Report each line of the data below in which "tabularx" appears.

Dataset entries
________________

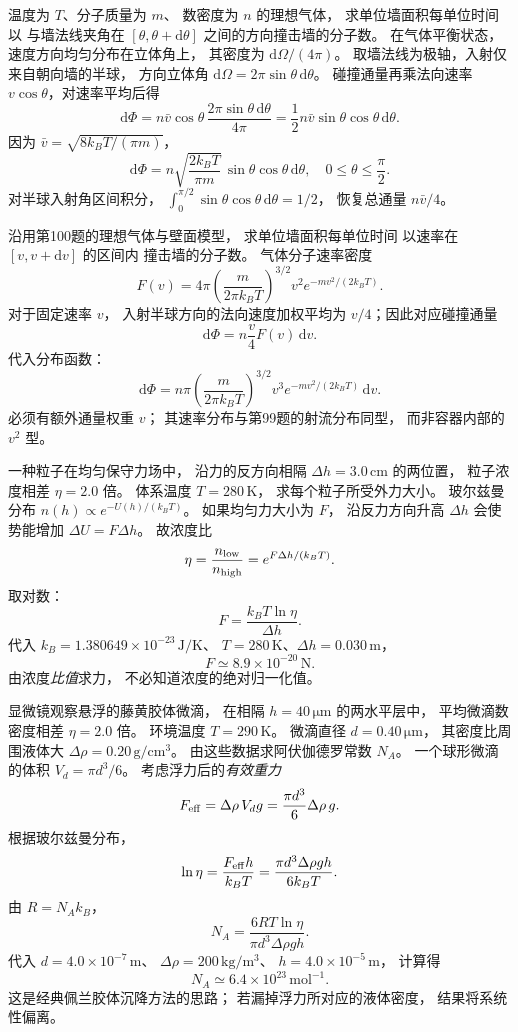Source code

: 温度为 $T$、分子质量为 $m$、
数密度为 $n$ 的理想气体，
求单位墙面积每单位时间以
与墙法线夹角在
$[\theta,\theta+\mathrm d\theta]$
之间的方向撞击墙的分子数。
\exsolution
在气体平衡状态，
速度方向均匀分布在立体角上，
其密度为 $\mathrm d\Omega/(4\pi)$。
取墙法线为极轴，入射仅来自朝向墙的半球，
方向立体角
$\mathrm d\Omega=2\pi\sin\theta\,\mathrm d\theta$。
碰撞通量再乘法向速率
$v\cos\theta$，对速率平均后得
\[
\mathrm d\Phi=
n\bar v\cos\theta\,
\frac{2\pi\sin\theta\,\mathrm d\theta}{4\pi}
=\frac12n\bar v\sin\theta\cos\theta\,\mathrm d\theta.
\]
因为
$\bar v=\sqrt{8k_BT/(\pi m)}$，
\[
\boxed{\mathrm d\Phi=
n\sqrt{\frac{2k_BT}{\pi m}}\,
\sin\theta\cos\theta\,\mathrm d\theta},
\quad 0\le\theta\le\frac\pi2.
\]
\excheck 对半球入射角区间积分，
$\int_0^{\pi/2}\sin\theta\cos\theta\,\mathrm d\theta=1/2$，
恢复总通量 $n\bar v/4$。

沿用第100题的理想气体与壁面模型，
求单位墙面积每单位时间
以速率在 $[v,v+\mathrm dv]$ 的区间内
撞击墙的分子数。
\exsolution
气体分子速率密度
\[
F(v)=4\pi\left(\frac m{2\pi k_BT}\right)^{3/2}
v^2e^{-mv^2/(2k_BT)}.
\]
对于固定速率 $v$，
入射半球方向的法向速度加权平均为
$v/4$；因此对应碰撞通量
\[
\mathrm d\Phi=
n\frac v4F(v)\,\mathrm dv.
\]
代入分布函数：
\[
\boxed{\mathrm d\Phi=
n\pi\left(\frac m{2\pi k_BT}\right)^{3/2}
v^3e^{-mv^2/(2k_BT)}\,\mathrm dv}.
\]
\excheck 必须有额外通量权重 $v$；
其速率分布与第99题的射流分布同型，
而非容器内部的 $v^2$ 型。

一种粒子在均匀保守力场中，
沿力的反方向相隔
$\Delta h=3.0\,\mathrm{cm}$ 的两位置，
粒子浓度相差
$\eta=2.0$ 倍。
体系温度 $T=280\,\mathrm K$，
求每个粒子所受外力大小。
\exsolution
玻尔兹曼分布
$n(h)\propto e^{-U(h)/(k_BT)}$。
如果均匀力大小为 $F$，
沿反力方向升高 $\Delta h$
会使势能增加
$\Delta U=F\Delta h$。
故浓度比
\[
\eta=\frac{n_{\rm low}}{n_{\rm high}}
=e^{F\Delta h/(k_BT)}.
\]
取对数：
\[
\boxed{F=\frac{k_BT\ln\eta}{\Delta h}}.
\]
代入
$k_B=1.380649\times10^{-23}\,\mathrm{J/K}$、
$T=280\,\mathrm K$、$\Delta h=0.030\,\mathrm m$，
\[
\boxed{F\simeq8.9\times10^{-20}\,\mathrm N}.
\]
\excheck 由浓度\emph{比值}求力，
不必知道浓度的绝对归一化值。

显微镜观察悬浮的藤黄胶体微滴，
在相隔 $h=40\,\mathrm{\mu m}$
的两水平层中，
平均微滴数密度相差 $\eta=2.0$ 倍。
环境温度 $T=290\,\mathrm K$。
微滴直径 $d=0.40\,\mathrm{\mu m}$，
其密度比周围液体大
$\Delta\rho=0.20\,\mathrm{g/cm^3}$。
由这些数据求阿伏伽德罗常数 $N_A$。
\exsolution
一个球形微滴的体积
$V_d=\pi d^3/6$。
考虑浮力后的\emph{有效重力}
\[
F_{\rm eff}=\Delta\rho\,V_d g
=\frac{\pi d^3}{6}\Delta\rho\,g.
\]
根据玻尔兹曼分布，
\[
\ln\eta=\frac{F_{\rm eff}h}{k_BT}
=\frac{\pi d^3\Delta\rho gh}
{6k_BT}.
\]
由 $R=N_Ak_B$，
\[
\boxed{N_A=\frac{6RT\ln\eta}
{\pi d^3\Delta\rho gh}}.
\]
代入
$d=4.0\times10^{-7}\,\mathrm m$、
$\Delta\rho=200\,\mathrm{kg/m^3}$、
$h=4.0\times10^{-5}\,\mathrm m$，
计算得
\[
\boxed{N_A\simeq6.4\times10^{23}\,\mathrm{mol^{-1}}}.
\]
\excheck 这是经典佩兰胶体沉降方法的思路；
若漏掉浮力所对应的液体密度，
结果将系统性偏离。

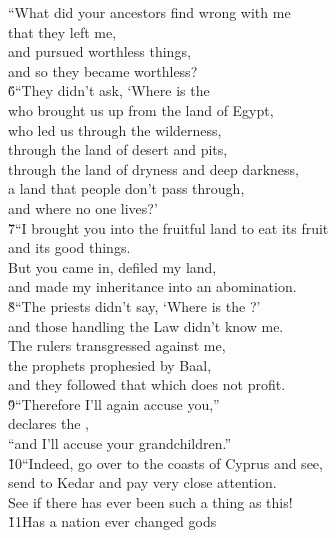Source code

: \begin{poetry}
\poeml ``What did your ancestors find wrong with me \\
\poemll    that they left me, \\
\poeml and pursued worthless things, \\
\poemll    and so they became worthless? \\
\poeml \v{6}``They didn't ask, `Where is the  \\
\poemll    who brought us up from the land of Egypt, \\
\poeml who led us through the wilderness, \\
\poemll    through the land of desert and pits, \\
\poeml through the land of dryness and deep darkness, \\
\poemll    a land that people don't pass through, \\
\poemlll       and where no one lives?' \\
\poeml \v{7}``I brought you into the fruitful land to eat its fruit \\
\poemll    and its good things. \\
\poeml But you came in, defiled my land, \\
\poemll    and made my inheritance into an abomination. \\
\poeml \v{8}``The priests didn't say, `Where is the ?' \\
\poemll    and those handling the Law didn't know me. \\
\poeml The rulers transgressed against me, \\
\poemll    the prophets prophesied by Baal, \\
\poemlll       and they followed that which does not profit. \\
\poeml \v{9}``Therefore I'll again accuse you,'' \\
\poemll    declares the , \\
\poeml ``and I'll accuse your grandchildren.'' \\
\poeml \v{10}``Indeed, go over to the coasts of Cyprus and see, \\
\poemll    send to Kedar and pay very close attention. \\
\poemlll       See if there has ever been such a thing as this! \\
\poeml \v{11}Has a nation ever changed gods \\

\end{poetry}
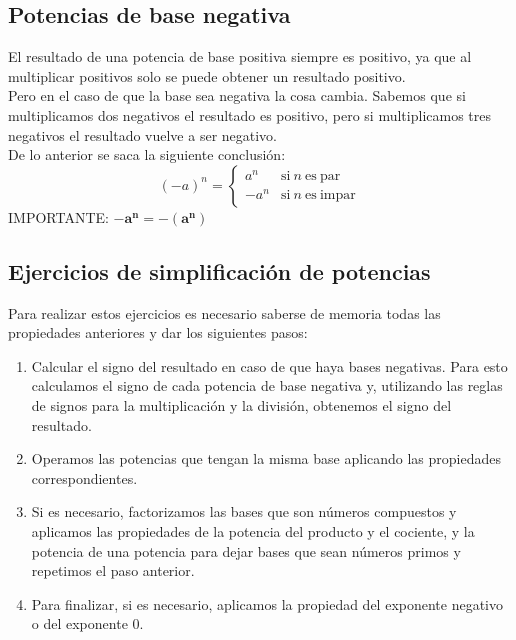 \documentclass[a4paper,11pt,answers]{exam}
\begin{document}
\subsection{Potencias de base negativa}
El resultado de una potencia de base positiva siempre es positivo, ya que al multiplicar positivos solo se puede obtener un resultado positivo.\\

Pero en el caso de que la base sea negativa la cosa cambia. Sabemos que si multiplicamos dos negativos el resultado es positivo, pero si multiplicamos tres negativos el resultado vuelve a ser negativo.\\
De lo anterior se saca la siguiente conclusión:
\[(-a)^n = \left\lbrace
\begin{array}{rl}
a^n & \mathrm{si\ }n\ \mathrm{es\ par}\\
-a^n & \mathrm{si\ }n\ \mathrm{es\ impar}
\end{array} 
\right.
\]
IMPORTANTE: $\boldsymbol{-a^n = -\left(a^n \right)}$
\subsection{Ejercicios de simplificación de potencias}
Para realizar estos ejercicios es necesario saberse de memoria todas las propiedades anteriores y dar los siguientes pasos:
\begin{enumerate}
	\item Calcular el signo del resultado en caso de que haya bases negativas. Para esto calculamos el signo de cada potencia de base negativa y, utilizando las reglas de signos para la multiplicación y la división, obtenemos el signo del resultado.
	\item Operamos las potencias que tengan la misma base aplicando las propiedades correspondientes.
	\item Si es necesario, factorizamos las bases que son números compuestos y aplicamos las propiedades de la potencia del producto y el cociente, y la potencia de una potencia para dejar bases que sean números primos y repetimos el paso anterior.
	\item Para finalizar, si es necesario, aplicamos la propiedad del exponente negativo o del exponente 0.
\end{enumerate}
\end{document}
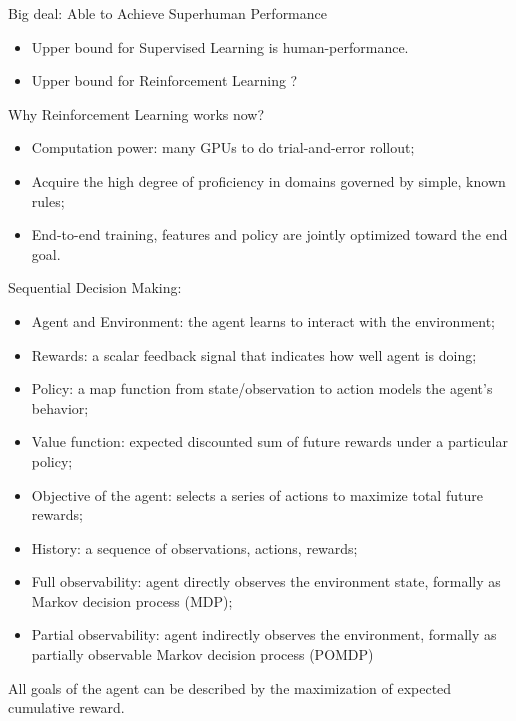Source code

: \documentclass{progartcn}
\begin{document}
	Big deal: Able to Achieve Superhuman Performance
	\begin{itemize}[noitemsep,topsep=0pt]
		\item Upper bound for Supervised Learning is human-performance. 
		\item Upper bound for Reinforcement Learning ?\\
	\end{itemize}

	Why Reinforcement Learning works now?
	\begin{itemize}[noitemsep,topsep=0pt]
		\item Computation power: many GPUs to do trial-and-error rollout;
		\item Acquire the high degree of proficiency in domains governed by simple, known rules;
		\item End-to-end training, features and policy are jointly optimized toward the end goal.\\
	\end{itemize}

	Sequential Decision Making:
	\begin{itemize}[noitemsep,topsep=0pt]
		\item Agent and Environment: the agent learns to interact with the environment;
		\item Rewards: a scalar feedback signal that indicates how well agent is doing;
		\item Policy: a map function from state/observation to action models the agent’s behavior;
		\item Value function: expected discounted sum of future rewards under a particular policy;
		\item Objective of the agent: selects a series of actions to maximize total future rewards;
		\item History: a sequence of observations, actions, rewards;
		\item Full observability: agent directly observes the environment state, formally as Markov decision process (MDP);
		\item Partial observability: agent indirectly observes the environment, formally as partially observable Markov decision process (POMDP)
	\end{itemize}

	All goals of the agent can be described by the maximization of expected cumulative reward.\\
\end{document}
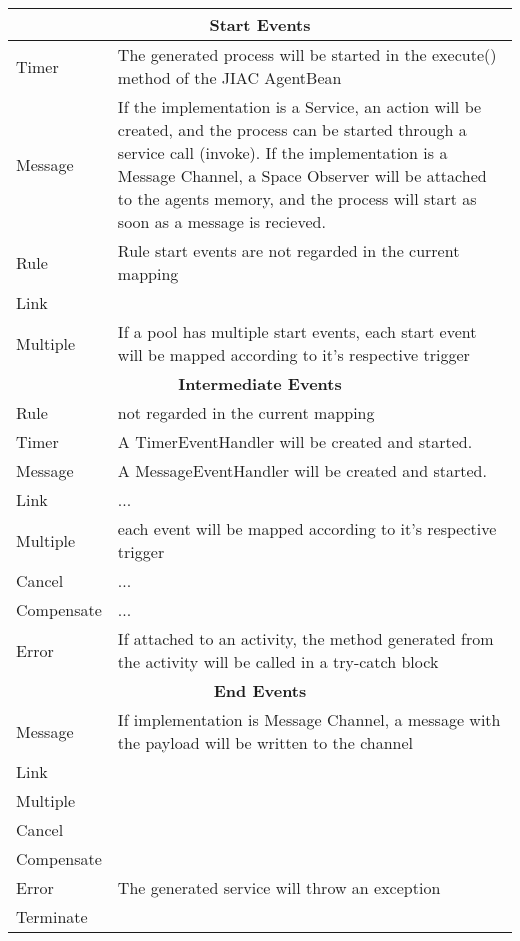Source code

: 		\begin{tabularx}{\linewidth}{|l|X|}\hline\hline
			\multicolumn{2}{|c|}{\textbf{Start Events}} \\\hline\hline
			 Timer & The generated process will be started in the execute() method of the JIAC AgentBean\\\hline
			 Message & If the implementation is a Service, an action will be created, and the process can be started through a service call (invoke). If the implementation is a Message Channel, a Space Observer will be attached to the agents memory, and the process will start as soon as a message is recieved.\\\hline
			 Rule & Rule start events are not regarded in the current mapping\\\hline
			 Link & \\\hline
			 Multiple & If a pool has multiple start events, each start event will be mapped according to it's respective trigger\\\hline\hline
			 
			 \multicolumn{2}{|c|}{\textbf{Intermediate Events}} \\\hline\hline
			 Rule & not regarded in the current mapping\\\hline
			 Timer & A TimerEventHandler will be created and started.\\\hline
			 Message & A MessageEventHandler will be created and started. \\\hline
			 Link & ...\\\hline
			 Multiple & each event will be mapped according to it's respective trigger\\\hline
			 Cancel & ... \\\hline
			 Compensate & ... \\\hline
			 Error & If attached to an activity, the method generated from the activity will be called in a try-catch block \\\hline\hline
			 
			 \multicolumn{2}{|c|}{\textbf{End Events}} \\\hline\hline
			 Message & If implementation is Message Channel, a message with the payload will be written to the channel \\\hline
			 Link & \\\hline
			 Multiple & \\\hline
			 Cancel & \\\hline
			 Compensate & \\\hline
			 Error & The generated service will throw an exception\\\hline
			 Terminate & \\\hline
		\end{tabularx}\\\\

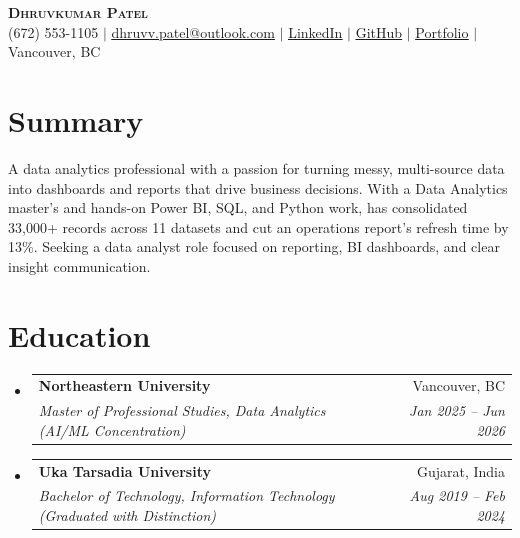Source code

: \documentclass[letterpaper,11pt]{article}
\makeatletter
\newcommand{\resumeSubheading}[4]{
  \vspace{-2pt}\item
    \begin{tabular*}{0.97\textwidth}[t]{l@{\extracolsep{\fill}}r}
      \textbf{#1} & #2 \\
      \textit{\small#3} & \textit{\small #4} \\
    \end{tabular*}\vspace{-7pt}
}
\newcommand{\resumeSubHeadingListStart}{\begin{itemize}[leftmargin=0.15in, label={}]}
\newcommand{\resumeSubHeadingListEnd}{\end{itemize}}
\makeatother
\begin{document}
\begin{center}
    \textbf{\Huge \scshape Dhruvkumar Patel} \\ \vspace{1pt}
    \small (672) 553-1105 $|$ \href{mailto:dhruvv.patel@outlook.com}{\underline{dhruvv.patel@outlook.com}} $|$
    \href{https://www.linkedin.com/in/dhruvkumarpatell/}{\underline{LinkedIn}} $|$
    \href{https://github.com/pateldhruvkumar}{\underline{GitHub}} $|$
    \href{https://dhruvvkumarpatel.vercel.app/}{\underline{Portfolio}} $|$
    Vancouver, BC
\end{center}

\section{Summary}
  \small{A data analytics professional with a passion for turning messy, multi-source data into dashboards and reports that drive business decisions. With a Data Analytics master's and hands-on Power BI, SQL, and Python work, has consolidated 33,000+ records across 11 datasets and cut an operations report's refresh time by 13\%. Seeking a data analyst role focused on reporting, BI dashboards, and clear insight communication.}
  \vspace{-4pt}

\section{Education}
  \resumeSubHeadingListStart
    \resumeSubheading
      {Northeastern University}{Vancouver, BC}
      {Master of Professional Studies, Data Analytics (AI/ML Concentration)}{Jan 2025 -- Jun 2026}
    \resumeSubheading
      {Uka Tarsadia University}{Gujarat, India}
      {Bachelor of Technology, Information Technology (Graduated with Distinction)}{Aug 2019 -- Feb 2024}
  \resumeSubHeadingListEnd

\end{document}

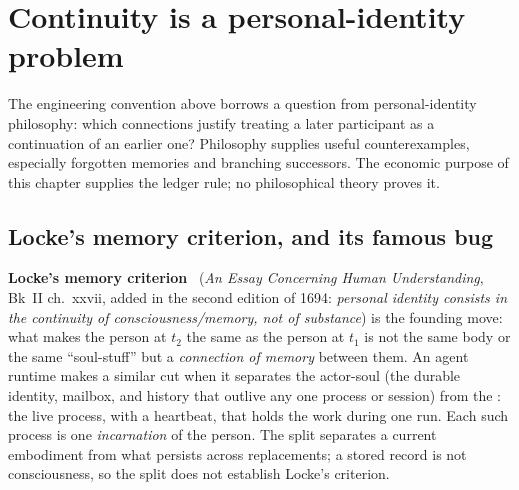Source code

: \documentclass[11pt,a4paper]{article}
\theoremstyle{definition}
\begin{document}
\pdexercisepointer{\ref{ex:stp-capability-states}}{\ref{ex:stp-ought-implies-can}}{\pageref{ex:stp-capability-states}}

\section{Continuity is a personal-identity problem}\label{sec:continuity}

The engineering convention above borrows a question from personal-identity
philosophy: which connections justify treating a later participant as a
continuation of an earlier one? Philosophy supplies useful counterexamples,
especially forgotten memories and branching successors. The economic purpose
of this chapter supplies the ledger rule; no philosophical theory proves it.

\ifdefined\pdreflectionplate{}\fi
\subsection{Locke's memory criterion, and its famous bug}

\textbf{Locke's memory criterion}~ (\textit{An Essay Concerning
Human Understanding}, Bk~II ch.~xxvii, added in the second edition of 1694: \emph{personal identity consists
in the continuity of consciousness/memory, not of substance}) is the founding
move: what makes the person at $t_2$ the same as the person at $t_1$ is not the
same body or the same ``soul-stuff'' but a \emph{connection of memory} between
them. An agent runtime makes a similar cut when it separates the actor-soul
(the durable identity, mailbox, and history that outlive any one process or
session) from the : the live process, with a heartbeat, that
holds the work during one run. Each such process is one \emph{incarnation} of
the person. The split separates a current embodiment from what persists across
replacements; a stored record is not consciousness, so the split does not
establish Locke's criterion.
\end{document}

________________

● SOLVED EXERCISE
: 		\begin{tabularx}{\linewidth}{|l|X|}\hline\hline
		\end{tabularx}\\\\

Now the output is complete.